WORK INSTRUCTIONS:
Once the records have been read, set every one down as it stands.

Source records
________________________
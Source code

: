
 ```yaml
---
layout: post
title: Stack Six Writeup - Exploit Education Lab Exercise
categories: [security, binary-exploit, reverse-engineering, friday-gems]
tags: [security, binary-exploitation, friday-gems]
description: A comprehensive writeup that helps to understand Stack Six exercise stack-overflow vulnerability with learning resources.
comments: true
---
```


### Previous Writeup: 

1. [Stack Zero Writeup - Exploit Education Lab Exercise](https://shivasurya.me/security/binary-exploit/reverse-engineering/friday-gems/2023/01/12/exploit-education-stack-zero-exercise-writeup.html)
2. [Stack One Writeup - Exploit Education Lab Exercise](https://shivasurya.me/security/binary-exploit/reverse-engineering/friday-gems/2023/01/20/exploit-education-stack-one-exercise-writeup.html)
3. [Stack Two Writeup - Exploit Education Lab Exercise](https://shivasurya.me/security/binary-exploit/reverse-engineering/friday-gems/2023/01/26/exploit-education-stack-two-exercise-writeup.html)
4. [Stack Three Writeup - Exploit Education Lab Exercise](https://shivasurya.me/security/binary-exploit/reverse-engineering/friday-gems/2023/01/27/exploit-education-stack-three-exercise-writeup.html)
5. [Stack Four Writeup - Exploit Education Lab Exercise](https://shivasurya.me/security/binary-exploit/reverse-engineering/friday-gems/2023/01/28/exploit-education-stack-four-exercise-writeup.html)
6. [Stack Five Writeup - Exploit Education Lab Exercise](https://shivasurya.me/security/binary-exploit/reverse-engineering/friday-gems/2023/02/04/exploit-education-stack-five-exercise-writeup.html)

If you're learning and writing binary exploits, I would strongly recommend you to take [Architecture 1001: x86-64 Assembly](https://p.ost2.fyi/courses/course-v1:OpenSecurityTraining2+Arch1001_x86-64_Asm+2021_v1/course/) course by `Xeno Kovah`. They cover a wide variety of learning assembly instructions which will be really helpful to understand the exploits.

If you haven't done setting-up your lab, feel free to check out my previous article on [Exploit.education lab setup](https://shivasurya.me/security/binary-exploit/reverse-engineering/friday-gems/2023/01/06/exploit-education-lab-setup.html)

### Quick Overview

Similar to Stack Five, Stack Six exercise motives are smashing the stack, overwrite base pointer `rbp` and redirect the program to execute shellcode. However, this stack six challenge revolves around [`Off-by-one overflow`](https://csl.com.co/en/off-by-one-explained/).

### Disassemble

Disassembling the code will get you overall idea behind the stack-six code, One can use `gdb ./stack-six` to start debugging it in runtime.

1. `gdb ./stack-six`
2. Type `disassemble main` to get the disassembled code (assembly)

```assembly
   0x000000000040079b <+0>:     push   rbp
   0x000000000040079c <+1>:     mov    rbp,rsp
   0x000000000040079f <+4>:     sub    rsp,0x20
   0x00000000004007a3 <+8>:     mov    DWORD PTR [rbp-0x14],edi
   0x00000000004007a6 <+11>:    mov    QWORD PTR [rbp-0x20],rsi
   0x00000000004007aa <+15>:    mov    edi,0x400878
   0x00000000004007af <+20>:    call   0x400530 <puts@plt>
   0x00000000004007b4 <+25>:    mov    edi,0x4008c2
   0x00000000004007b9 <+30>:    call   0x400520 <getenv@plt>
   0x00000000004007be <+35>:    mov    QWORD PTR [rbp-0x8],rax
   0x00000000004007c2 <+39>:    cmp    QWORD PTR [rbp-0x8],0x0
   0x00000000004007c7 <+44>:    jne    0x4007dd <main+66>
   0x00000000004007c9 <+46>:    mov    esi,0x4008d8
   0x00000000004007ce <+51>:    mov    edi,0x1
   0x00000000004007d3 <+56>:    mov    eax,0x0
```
________________________
OUTPUT OF THE TASK:
Source code

:
 ```yaml
---
layout: post
title: Stack Six Writeup - Exploit Education Lab Exercise
categories: [security, binary-exploit, reverse-engineering, friday-gems]
tags: [security, binary-exploitation, friday-gems]
description: A comprehensive writeup that helps to understand Stack Six exercise stack-overflow vulnerability with learning resources.
comments: true
---
```


### Previous Writeup: 

1. [Stack Zero Writeup - Exploit Education Lab Exercise](https://shivasurya.me/security/binary-exploit/reverse-engineering/friday-gems/2023/01/12/exploit-education-stack-zero-exercise-writeup.html)
2. [Stack One Writeup - Exploit Education Lab Exercise](https://shivasurya.me/security/binary-exploit/reverse-engineering/friday-gems/2023/01/20/exploit-education-stack-one-exercise-writeup.html)
3. [Stack Two Writeup - Exploit Education Lab Exercise](https://shivasurya.me/security/binary-exploit/reverse-engineering/friday-gems/2023/01/26/exploit-education-stack-two-exercise-writeup.html)
4. [Stack Three Writeup - Exploit Education Lab Exercise](https://shivasurya.me/security/binary-exploit/reverse-engineering/friday-gems/2023/01/27/exploit-education-stack-three-exercise-writeup.html)
5. [Stack Four Writeup - Exploit Education Lab Exercise](https://shivasurya.me/security/binary-exploit/reverse-engineering/friday-gems/2023/01/28/exploit-education-stack-four-exercise-writeup.html)
6. [Stack Five Writeup - Exploit Education Lab Exercise](https://shivasurya.me/security/binary-exploit/reverse-engineering/friday-gems/2023/02/04/exploit-education-stack-five-exercise-writeup.html)

If you're learning and writing binary exploits, I would strongly recommend you to take [Architecture 1001: x86-64 Assembly](https://p.ost2.fyi/courses/course-v1:OpenSecurityTraining2+Arch1001_x86-64_Asm+2021_v1/course/) course by `Xeno Kovah`. They cover a wide variety of learning assembly instructions which will be really helpful to understand the exploits.

If you haven't done setting-up your lab, feel free to check out my previous article on [Exploit.education lab setup](https://shivasurya.me/security/binary-exploit/reverse-engineering/friday-gems/2023/01/06/exploit-education-lab-setup.html)

### Quick Overview

Similar to Stack Five, Stack Six exercise motives are smashing the stack, overwrite base pointer `rbp` and redirect the program to execute shellcode. However, this stack six challenge revolves around [`Off-by-one overflow`](https://csl.com.co/en/off-by-one-explained/).

### Disassemble

Disassembling the code will get you overall idea behind the stack-six code, One can use `gdb ./stack-six` to start debugging it in runtime.

1. `gdb ./stack-six`
2. Type `disassemble main` to get the disassembled code (assembly)

```assembly
   0x000000000040079b <+0>:     push   rbp
   0x000000000040079c <+1>:     mov    rbp,rsp
   0x000000000040079f <+4>:     sub    rsp,0x20
   0x00000000004007a3 <+8>:     mov    DWORD PTR [rbp-0x14],edi
   0x00000000004007a6 <+11>:    mov    QWORD PTR [rbp-0x20],rsi
   0x00000000004007aa <+15>:    mov    edi,0x400878
   0x00000000004007af <+20>:    call   0x400530 <puts@plt>
   0x00000000004007b4 <+25>:    mov    edi,0x4008c2
   0x00000000004007b9 <+30>:    call   0x400520 <getenv@plt>
   0x00000000004007be <+35>:    mov    QWORD PTR [rbp-0x8],rax
   0x00000000004007c2 <+39>:    cmp    QWORD PTR [rbp-0x8],0x0
   0x00000000004007c7 <+44>:    jne    0x4007dd <main+66>
   0x00000000004007c9 <+46>:    mov    esi,0x4008d8
   0x00000000004007ce <+51>:    mov    edi,0x1
   0x00000000004007d3 <+56>:    mov    eax,0x0
```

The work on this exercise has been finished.